Assigned task: Copy out, exactly and with nothing else, the stretch of lines that starts at the line containing "- Validation, DB saving; screenshots" and finishes at the end of the data.

Provided entries:
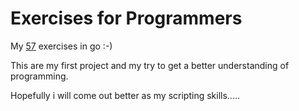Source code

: # Exercises for Programmers

My [57](https://pragprog.com/book/bhwb/exercises-for-programmers) exercises in go :-)

This are my first project and my try to get a better understanding of programming.

Hopefully i will come out better as my scripting skills.....
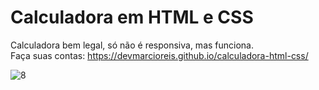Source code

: # Calculadora em HTML e CSS
Calculadora bem legal, só não é responsiva, mas funciona.<br>
Faça suas contas: https://devmarcioreis.github.io/calculadora-html-css/

![8](https://user-images.githubusercontent.com/107413382/193952829-77019892-fe47-4adc-a783-366c99e36950.jpg)
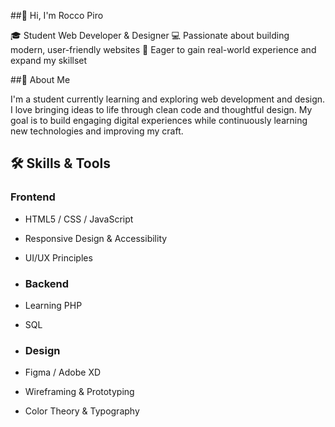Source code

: ##👋 Hi, I'm Rocco Piro

🎓 Student Web Developer & Designer
💻 Passionate about building modern, user-friendly websites
🚀 Eager to gain real-world experience and expand my skillset

##🌟 About Me

I'm a student currently learning and exploring web development and design.
I love bringing ideas to life through clean code and thoughtful design. My goal is to build engaging digital experiences while continuously learning new technologies and improving my craft.

## 🛠️ Skills & Tools

### **Frontend**
- HTML5 / CSS / JavaScript 
- Responsive Design & Accessibility
- UI/UX Principles

- ### **Backend**
- Learning PHP
- SQL

- ### **Design**
- Figma / Adobe XD
- Wireframing & Prototyping
- Color Theory & Typography

<!--
**Rpiro1/rpiro1** is a ✨ _special_ ✨ repository because its `README.md` (this file) appears on your GitHub profile.

Here are some ideas to get you started:

- 🔭 I’m currently working on ...
- 🌱 I’m currently learning ...
- 👯 I’m looking to collaborate on ...
- 🤔 I’m looking for help with ...
- 💬 Ask me about ...
- 📫 How to reach me: ...
- 😄 Pronouns: ...
- ⚡ Fun fact: ...
-->
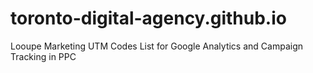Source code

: # toronto-digital-agency.github.io
Looupe Marketing UTM Codes List for Google Analytics and Campaign Tracking in PPC
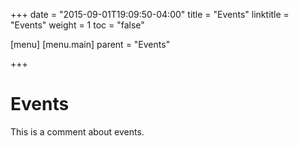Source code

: +++
date = "2015-09-01T19:09:50-04:00"
title = "Events"
linktitle = "Events"
weight = 1
toc = "false"

[menu]
  [menu.main]
    parent = "Events"

+++

# Events

This is a comment about events.
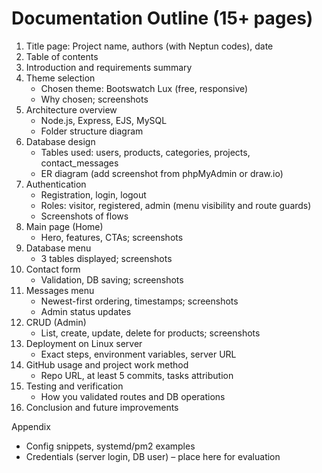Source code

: # Documentation Outline (15+ pages)

1. Title page: Project name, authors (with Neptun codes), date
2. Table of contents
3. Introduction and requirements summary
4. Theme selection
   - Chosen theme: Bootswatch Lux (free, responsive)
   - Why chosen; screenshots
5. Architecture overview
   - Node.js, Express, EJS, MySQL
   - Folder structure diagram
6. Database design
   - Tables used: users, products, categories, projects, contact_messages
   - ER diagram (add screenshot from phpMyAdmin or draw.io)
7. Authentication
   - Registration, login, logout
   - Roles: visitor, registered, admin (menu visibility and route guards)
   - Screenshots of flows
8. Main page (Home)
   - Hero, features, CTAs; screenshots
9. Database menu
   - 3 tables displayed; screenshots
10. Contact form
    - Validation, DB saving; screenshots
11. Messages menu
    - Newest-first ordering, timestamps; screenshots
    - Admin status updates
12. CRUD (Admin)
    - List, create, update, delete for products; screenshots
13. Deployment on Linux server
    - Exact steps, environment variables, server URL
14. GitHub usage and project work method
    - Repo URL, at least 5 commits, tasks attribution
15. Testing and verification
    - How you validated routes and DB operations
16. Conclusion and future improvements

Appendix
- Config snippets, systemd/pm2 examples
- Credentials (server login, DB user) – place here for evaluation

Completed exercise:
    - Validation, DB saving; screenshots
11. Messages menu
    - Newest-first ordering, timestamps; screenshots
    - Admin status updates
12. CRUD (Admin)
    - List, create, update, delete for products; screenshots
13. Deployment on Linux server
    - Exact steps, environment variables, server URL
14. GitHub usage and project work method
    - Repo URL, at least 5 commits, tasks attribution
15. Testing and verification
    - How you validated routes and DB operations
16. Conclusion and future improvements

Appendix
- Config snippets, systemd/pm2 examples
- Credentials (server login, DB user) – place here for evaluation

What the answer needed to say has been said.